Rubem Fonseca: Paseo nocturno

Llegué a casa con el portafolios lleno de papeles, informes, estudios, investigaciones, propuestas, contratos. Mi mujer, jugando solitario en la cama, un vaso de güisqui en la mesita de noche, dijo, sin quitar los ojos de las cartas, tienes un aire cansado. Los sonidos de la casa: mi hija en su cuarto ensayando modulación de voz, la música cuadrafónica del cuarto de mi hijo. ¿No vas a dejar esa maleta?, preguntó mi mujer, quítate esa ropa, bébete un güisquito, necesitas aprender a relajarte.

Fui a la biblioteca, el lugar de la casa donde me gustaba quedar aislado y como siempre no hice nada. Abrí el volumen de investigaciones sobre el escritorio, no vi las letras ni los números, sólo esperaba. No paras de trabajar, apuesto que tus socios no trabajan ni la mitad y ganan lo mismo, entró mi mujer con el vaso en la mano, ¿ya puedo mandar que sirvan la cena?

La camarera servía a la francesa, mis hijos habían crecido, mi mujer y yo estábamos gordos. Es aquél vino que te gusta, chasqueó la lengua con placer. Mi hijo me pidió dinero a la hora del café, mi hija me pidió dinero a la hora de los licores. Mi mujer no pidió nada, teníamos cuenta bancaria conjunta.

¿Vamos a dar una vuelta en el carro?, invité. Sabía que no iría, era la hora de la novela. No sé qué gracia le encuentras a pasear en carro todas las noches, también aquel carro costó una fortuna, tiene que ser usado, es que yo cada vez me apego menos a los bienes materiales, mi mujer respondió.

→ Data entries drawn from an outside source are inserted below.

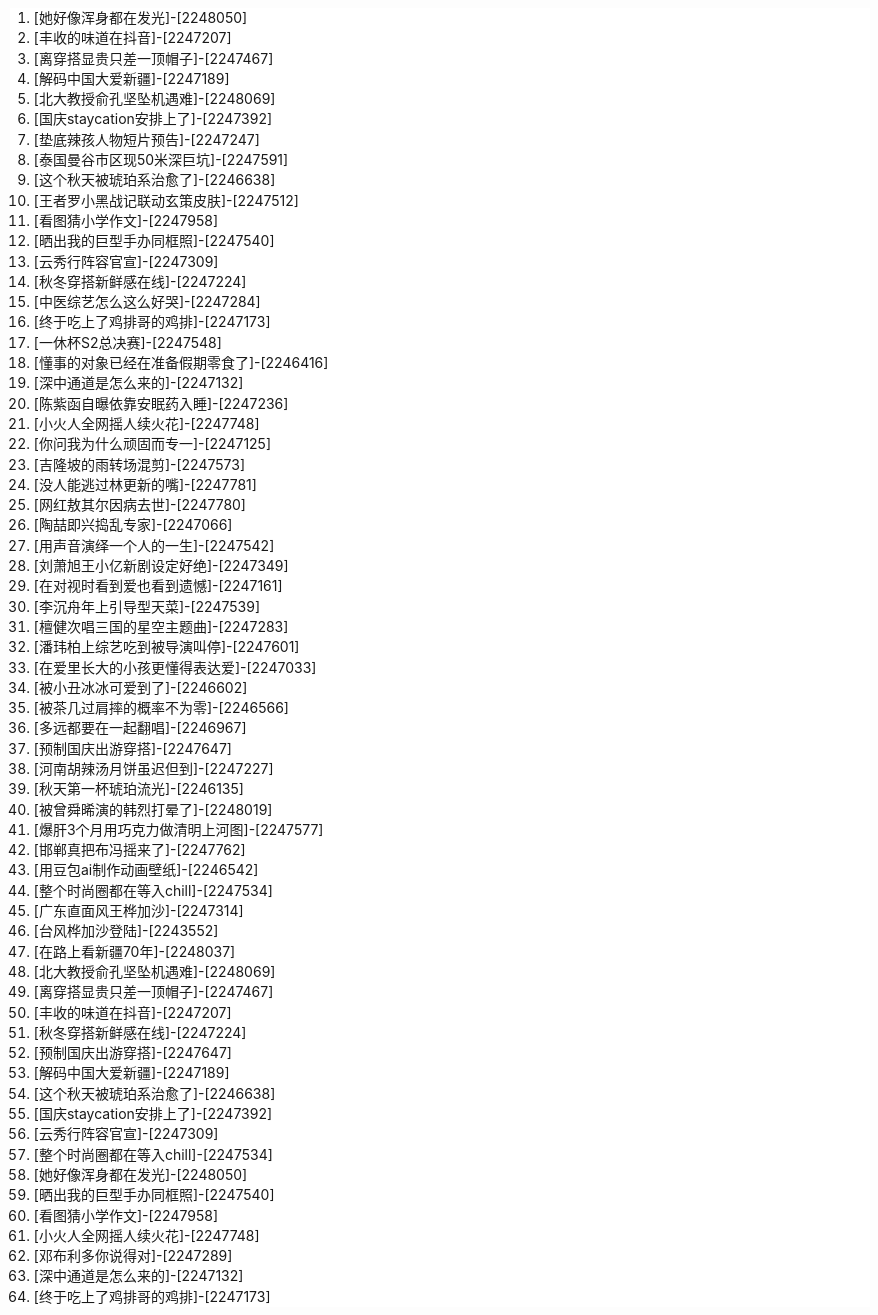 1. [她好像浑身都在发光]-[2248050]
1. [丰收的味道在抖音]-[2247207]
1. [离穿搭显贵只差一顶帽子]-[2247467]
1. [解码中国大爱新疆]-[2247189]
1. [北大教授俞孔坚坠机遇难]-[2248069]
1. [国庆staycation安排上了]-[2247392]
1. [垫底辣孩人物短片预告]-[2247247]
1. [泰国曼谷市区现50米深巨坑]-[2247591]
1. [这个秋天被琥珀系治愈了]-[2246638]
1. [王者罗小黑战记联动玄策皮肤]-[2247512]
1. [看图猜小学作文]-[2247958]
1. [晒出我的巨型手办同框照]-[2247540]
1. [云秀行阵容官宣]-[2247309]
1. [秋冬穿搭新鲜感在线]-[2247224]
1. [中医综艺怎么这么好哭]-[2247284]
1. [终于吃上了鸡排哥的鸡排]-[2247173]
1. [一休杯S2总决赛]-[2247548]
1. [懂事的对象已经在准备假期零食了]-[2246416]
1. [深中通道是怎么来的]-[2247132]
1. [陈紫函自曝依靠安眠药入睡]-[2247236]
1. [小火人全网摇人续火花]-[2247748]
1. [你问我为什么顽固而专一]-[2247125]
1. [吉隆坡的雨转场混剪]-[2247573]
1. [没人能逃过林更新的嘴]-[2247781]
1. [网红敖其尔因病去世]-[2247780]
1. [陶喆即兴捣乱专家]-[2247066]
1. [用声音演绎一个人的一生]-[2247542]
1. [刘萧旭王小亿新剧设定好绝]-[2247349]
1. [在对视时看到爱也看到遗憾]-[2247161]
1. [李沉舟年上引导型天菜]-[2247539]
1. [檀健次唱三国的星空主题曲]-[2247283]
1. [潘玮柏上综艺吃到被导演叫停]-[2247601]
1. [在爱里长大的小孩更懂得表达爱]-[2247033]
1. [被小丑冰冰可爱到了]-[2246602]
1. [被茶几过肩摔的概率不为零]-[2246566]
1. [多远都要在一起翻唱]-[2246967]
1. [预制国庆出游穿搭]-[2247647]
1. [河南胡辣汤月饼虽迟但到]-[2247227]
1. [秋天第一杯琥珀流光]-[2246135]
1. [被曾舜晞演的韩烈打晕了]-[2248019]
1. [爆肝3个月用巧克力做清明上河图]-[2247577]
1. [邯郸真把布冯摇来了]-[2247762]
1. [用豆包ai制作动画壁纸]-[2246542]
1. [整个时尚圈都在等入chill]-[2247534]
1. [广东直面风王桦加沙]-[2247314]
1. [台风桦加沙登陆]-[2243552]
1. [在路上看新疆70年]-[2248037]
1. [北大教授俞孔坚坠机遇难]-[2248069]
1. [离穿搭显贵只差一顶帽子]-[2247467]
1. [丰收的味道在抖音]-[2247207]
1. [秋冬穿搭新鲜感在线]-[2247224]
1. [预制国庆出游穿搭]-[2247647]
1. [解码中国大爱新疆]-[2247189]
1. [这个秋天被琥珀系治愈了]-[2246638]
1. [国庆staycation安排上了]-[2247392]
1. [云秀行阵容官宣]-[2247309]
1. [整个时尚圈都在等入chill]-[2247534]
1. [她好像浑身都在发光]-[2248050]
1. [晒出我的巨型手办同框照]-[2247540]
1. [看图猜小学作文]-[2247958]
1. [小火人全网摇人续火花]-[2247748]
1. [邓布利多你说得对]-[2247289]
1. [深中通道是怎么来的]-[2247132]
1. [终于吃上了鸡排哥的鸡排]-[2247173]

Los carros de los niños bloqueaban la puerta del garaje, impidiendo que sacara el mío. Saqué los carros de los dos, los puse en la calle, saqué el mío, lo puse en la calle, metí nuevamente los dos carros al garaje, cerré la puerta, todas esas maniobras me pusieron ligeramente irritado, pero al ver las defensas salientes de mi carro, el refuerzo especial doble de acero cromado, sentí el corazón latir acelerado de euforia. Metí la llave en el arranque, era un motor poderoso que generaba su fuerza en silencio, escondido en el capó aerodinámico. Salí, como siempre, sin saber a dónde ir, tenía que ser una calle desierta, en esta ciudad que tiene más gente que moscas. En la avenida Brasil, allí no podía ser, había mucho movimiento. Llegué a una calle mal iluminada, llena de árboles oscuros, el lugar ideal. ¿Hombre o mujer? Realmente no había gran diferencia, pero no aparecía nadie en condiciones, empecé a ponerme tenso, eso siempre ocurría, hasta me gustaba, el alivio era mayor. Entonces vi a la mujer, podía ser ella, aunque una mujer fuera menos emocionante, por ser más fácil. Caminaba rápido, cargando un envoltorio de papel ordinario, cosas de panadería o de verdulería, iba con falda y blusa, tenía prisa, había árboles en la banqueta, cada veinte metros, un interesante problema que exige una gran dosis de pericia. Apagué las luces del carro y aceleré. Sólo percibió que me le echaba encima cuando oyó el sonido de la goma de los neumáticos golpeando en el bordillo. Golpeé a la mujer arriba de las rodillas, exactamente en medio de las dos piernas, un poco más sobre la izquierda, un golpe perfecto, oí el ruido del impacto partiendo los dos huesazos, di un giro rápido hacia la izquierda, pasé como un cohete rozando uno de los árboles y me deslicé con los neumáticos cantando de vuelta hacia el asfalto. Motor bueno, el mío, iba de cero a cien kilómetros en nueve segundos. Todavía alcancé a ver que el cuerpo todo descoyuntado de la mujer había ido a parar, lleno de sangre, encima de un muro, de esos bajitos de casa de suburbio.

Examiné el carro en el garaje. Corrí orgullosamente la mano con suavidad por las salpicaderas, las defensas sin marcas. Pocas personas en el mundo entero igualaban mi habilidad en el uso de estas máquinas.

La familia estaba viendo la televisión. Diste tu vueltecita, ¿ahora estás más tranquilo?, preguntó mi mujer, acostada en el sofá, mirando fijamente la pantalla. Voy a dormir, buenas noches a todos, respondí, mañana voy a tener un día terrible en la oficina.

© Rubem Fonseca: Passeio noturno (Paseo nocturno). Publicado en Feliz Ano Novo, 1975. Traducción de Romeo Tello Garrido.